Not surprisingly, the steamy passion that is the Argentine Tango actually bubbled up from the Underworld - the seedy low-rent districts where brothels abound. It is a dance of seduction and foreplay that was considered obscene by civil society and was roundly condemned. Of course, so was the Waltz when it made its debut. Despite the graphic nature of the dance and its lurid roots, it strikes a nerve in all men and women in their very essence. The War between the sexes is a never-ending battle for love, dominance and submission in all human beings, regardless of the polite face and romantic gestures that may be overlaid upon the surface. We all crave the presence of another in our lives to desire, and to be desired. As in real life, the Argentine Tango is a dance of coming together, parting ways, and rediscovering each other anew. Far more expressive and libidinous than its American cousin, the Argentine Tango consists of a freer, less structured style. The dance is driven by the hot Latin rhythm of the music and fueled by the chemistry between the two partners. It's very hard to make a mistake dancing the tango, because as Al Pacino's character explains in Scent of a Woman, "You just tango on." That movie, of course, contains another famous Tango scene.
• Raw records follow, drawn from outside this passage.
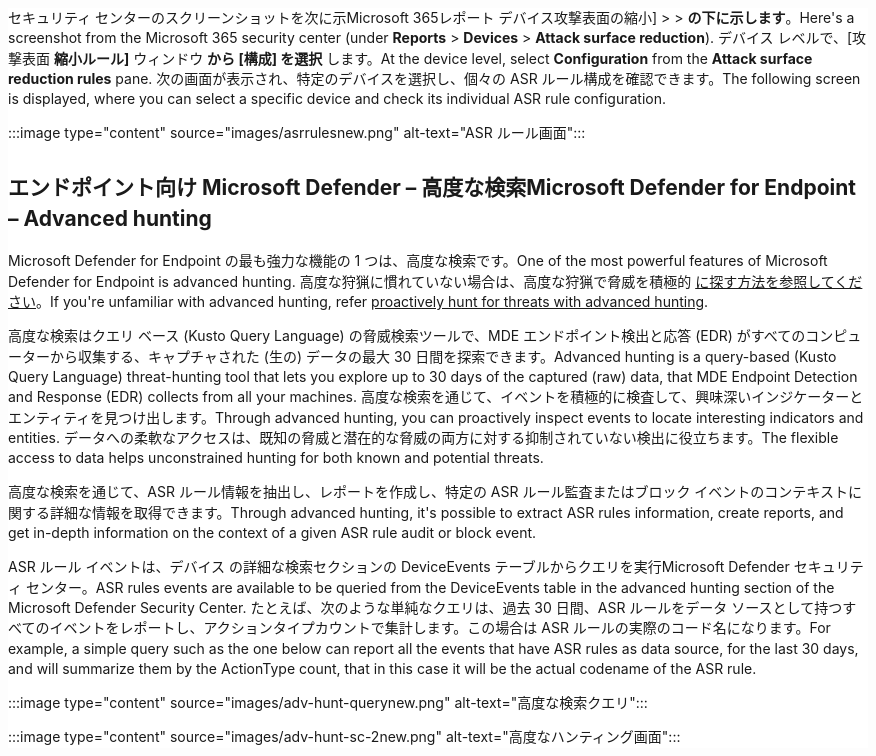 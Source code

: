 <span data-ttu-id="2417d-114">セキュリティ センターのスクリーンショットを次に示Microsoft 365レポート デバイス攻撃表面の縮小]  >    >  **の下に示します**。</span><span class="sxs-lookup"><span data-stu-id="2417d-114">Here's a screenshot from the Microsoft 365 security center (under **Reports** > **Devices** > **Attack surface reduction**).</span></span> <span data-ttu-id="2417d-115">デバイス レベルで、[攻撃表面 **縮小ルール]** ウィンドウ **から [構成] を選択** します。</span><span class="sxs-lookup"><span data-stu-id="2417d-115">At the device level, select **Configuration** from the **Attack surface reduction rules** pane.</span></span> <span data-ttu-id="2417d-116">次の画面が表示され、特定のデバイスを選択し、個々の ASR ルール構成を確認できます。</span><span class="sxs-lookup"><span data-stu-id="2417d-116">The following screen is displayed, where you can select a specific device and check its individual ASR rule configuration.</span></span>

:::image type="content" source="images/asrrulesnew.png" alt-text="ASR ルール画面":::

## <a name="microsoft-defender-for-endpoint--advanced-hunting"></a><span data-ttu-id="2417d-118">エンドポイント向け Microsoft Defender – 高度な検索</span><span class="sxs-lookup"><span data-stu-id="2417d-118">Microsoft Defender for Endpoint – Advanced hunting</span></span>

<span data-ttu-id="2417d-119">Microsoft Defender for Endpoint の最も強力な機能の 1 つは、高度な検索です。</span><span class="sxs-lookup"><span data-stu-id="2417d-119">One of the most powerful features of Microsoft Defender for Endpoint is advanced hunting.</span></span> <span data-ttu-id="2417d-120">高度な狩猟に慣れていない場合は、高度な狩猟で脅威を積極的 [に探す方法を参照してください](advanced-hunting-overview.md)。</span><span class="sxs-lookup"><span data-stu-id="2417d-120">If you're unfamiliar with advanced hunting, refer [proactively hunt for threats with advanced hunting](advanced-hunting-overview.md).</span></span>

<span data-ttu-id="2417d-121">高度な検索はクエリ ベース (Kusto Query Language) の脅威検索ツールで、MDE エンドポイント検出と応答 (EDR) がすべてのコンピューターから収集する、キャプチャされた (生の) データの最大 30 日間を探索できます。</span><span class="sxs-lookup"><span data-stu-id="2417d-121">Advanced hunting is a query-based (Kusto Query Language) threat-hunting tool that lets you explore up to 30 days of the captured (raw) data, that MDE Endpoint Detection and Response (EDR) collects from all your machines.</span></span> <span data-ttu-id="2417d-122">高度な検索を通じて、イベントを積極的に検査して、興味深いインジケーターとエンティティを見つけ出します。</span><span class="sxs-lookup"><span data-stu-id="2417d-122">Through advanced hunting, you can proactively inspect events to locate interesting indicators and entities.</span></span> <span data-ttu-id="2417d-123">データへの柔軟なアクセスは、既知の脅威と潜在的な脅威の両方に対する抑制されていない検出に役立ちます。</span><span class="sxs-lookup"><span data-stu-id="2417d-123">The flexible access to data helps unconstrained hunting for both known and potential threats.</span></span>

<span data-ttu-id="2417d-124">高度な検索を通じて、ASR ルール情報を抽出し、レポートを作成し、特定の ASR ルール監査またはブロック イベントのコンテキストに関する詳細な情報を取得できます。</span><span class="sxs-lookup"><span data-stu-id="2417d-124">Through advanced hunting, it's possible to extract ASR rules information, create reports, and get in-depth information on the context of a given ASR rule audit or block event.</span></span>

<span data-ttu-id="2417d-125">ASR ルール イベントは、デバイス の詳細な検索セクションの DeviceEvents テーブルからクエリを実行Microsoft Defender セキュリティ センター。</span><span class="sxs-lookup"><span data-stu-id="2417d-125">ASR rules events are available to be queried from the DeviceEvents table in the advanced hunting section of the Microsoft Defender Security Center.</span></span> <span data-ttu-id="2417d-126">たとえば、次のような単純なクエリは、過去 30 日間、ASR ルールをデータ ソースとして持つすべてのイベントをレポートし、アクションタイプカウントで集計します。この場合は ASR ルールの実際のコード名になります。</span><span class="sxs-lookup"><span data-stu-id="2417d-126">For example, a simple query such as the one below can report all the events that have ASR rules as data source, for the last 30 days, and will summarize them by the ActionType count, that in this case it will be the actual codename of the ASR rule.</span></span>

:::image type="content" source="images/adv-hunt-querynew.png" alt-text="高度な検索クエリ":::

:::image type="content" source="images/adv-hunt-sc-2new.png" alt-text="高度なハンティング画面":::
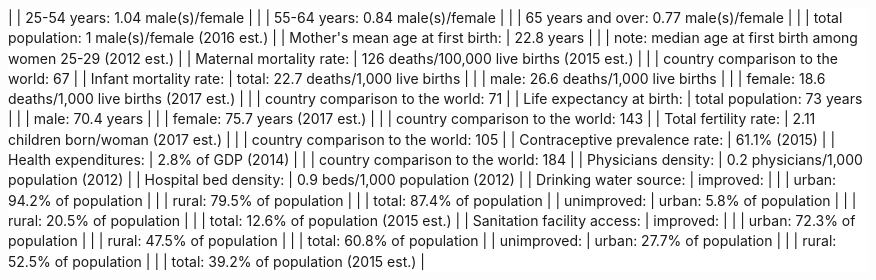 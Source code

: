 | | 25-54 years: 1.04 male(s)/female |
| | 55-64 years: 0.84 male(s)/female |
| | 65 years and over: 0.77 male(s)/female |
| | total population: 1 male(s)/female (2016 est.) |
| Mother's mean age at first birth: | 22.8 years |
| | note: median age at first birth among women 25-29 (2012 est.) |
| Maternal mortality rate: | 126 deaths/100,000 live births (2015 est.) |
| | country comparison to the world: 67 |
| Infant mortality rate: | total: 22.7 deaths/1,000 live births |
| | male: 26.6 deaths/1,000 live births |
| | female: 18.6 deaths/1,000 live births (2017 est.) |
| | country comparison to the world: 71 |
| Life expectancy at birth: | total population: 73 years |
| | male: 70.4 years |
| | female: 75.7 years (2017 est.) |
| | country comparison to the world: 143 |
| Total fertility rate: | 2.11 children born/woman (2017 est.) |
| | country comparison to the world: 105 |
| Contraceptive prevalence rate: | 61.1% (2015) |
| Health expenditures: | 2.8% of GDP (2014) |
| | country comparison to the world: 184 |
| Physicians density: | 0.2 physicians/1,000 population (2012) |
| Hospital bed density: | 0.9 beds/1,000 population (2012) |
| Drinking water source: | improved: |
| | urban: 94.2% of population |
| | rural: 79.5% of population |
| | total: 87.4% of population |
| unimproved: | urban: 5.8% of population |
| | rural: 20.5% of population |
| | total: 12.6% of population (2015 est.) |
| Sanitation facility access: | improved: |
| | urban: 72.3% of population |
| | rural: 47.5% of population |
| | total: 60.8% of population |
| unimproved: | urban: 27.7% of population |
| | rural: 52.5% of population |
| | total: 39.2% of population (2015 est.) | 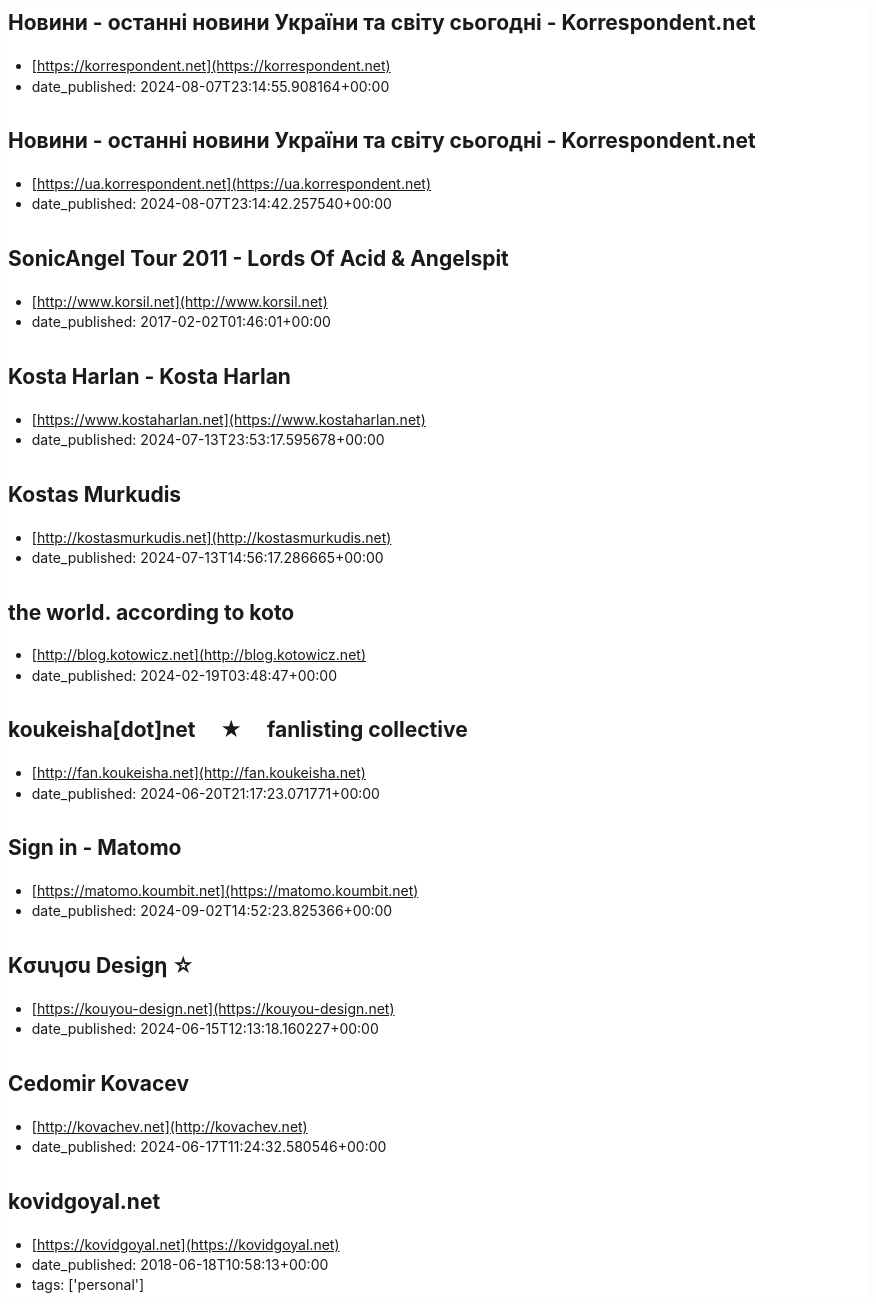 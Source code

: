  ## Новини - останні новини України та світу сьогодні  -  Korrespondent.net
 - [https://korrespondent.net](https://korrespondent.net)
 - date_published: 2024-08-07T23:14:55.908164+00:00

 ## Новини - останні новини України та світу сьогодні  -  Korrespondent.net
 - [https://ua.korrespondent.net](https://ua.korrespondent.net)
 - date_published: 2024-08-07T23:14:42.257540+00:00

 ## SonicAngel Tour 2011 - Lords Of Acid & Angelspit
 - [http://www.korsil.net](http://www.korsil.net)
 - date_published: 2017-02-02T01:46:01+00:00

 ## Kosta Harlan - Kosta Harlan
 - [https://www.kostaharlan.net](https://www.kostaharlan.net)
 - date_published: 2024-07-13T23:53:17.595678+00:00

 ## Kostas Murkudis
 - [http://kostasmurkudis.net](http://kostasmurkudis.net)
 - date_published: 2024-07-13T14:56:17.286665+00:00

 ## the world. according to koto
 - [http://blog.kotowicz.net](http://blog.kotowicz.net)
 - date_published: 2024-02-19T03:48:47+00:00

 ## koukeisha[dot]net     ★     fanlisting collective
 - [http://fan.koukeisha.net](http://fan.koukeisha.net)
 - date_published: 2024-06-20T21:17:23.071771+00:00

 ## Sign in - Matomo
 - [https://matomo.koumbit.net](https://matomo.koumbit.net)
 - date_published: 2024-09-02T14:52:23.825366+00:00

 ## Kσuʮσu Desigƞ ☆
 - [https://kouyou-design.net](https://kouyou-design.net)
 - date_published: 2024-06-15T12:13:18.160227+00:00

 ## Cedomir Kovacev
 - [http://kovachev.net](http://kovachev.net)
 - date_published: 2024-06-17T11:24:32.580546+00:00

 ## kovidgoyal.net
 - [https://kovidgoyal.net](https://kovidgoyal.net)
 - date_published: 2018-06-18T10:58:13+00:00
 - tags: ['personal']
With only a few moves, you can look like an expert on the dance floor. The trick is to alter the moves as the tempo alternates between slow and fast, elegant and dramatic. This is a dance with flair. Just like dancing through life. You move as one with your partner, somewhat rigid, in unison. Then you break away, only to spin back together. You part and dance freestyle, then reunite in an intertwining embrace, legs wrapped passionately around each other. You dip, you twirl, you sweep, you glide. You move in slow, syncopated cadence, then explode in a furious flurry. This is a dance of opposites: man and woman, slow and fast, reserved and unbridled. It is the combination of these opposites that makes the Tango so much fun to watch...and learn...and dance.

The Argentine Tango has come a long way from the seedy underbelly of Buenos Aires to the Times Square high society of modern day New York, but its appeal is as universal as the drama of love and romance it so wonderfully represents. It is a favorite in Latin dancehalls, but will steal the show on any dance floor.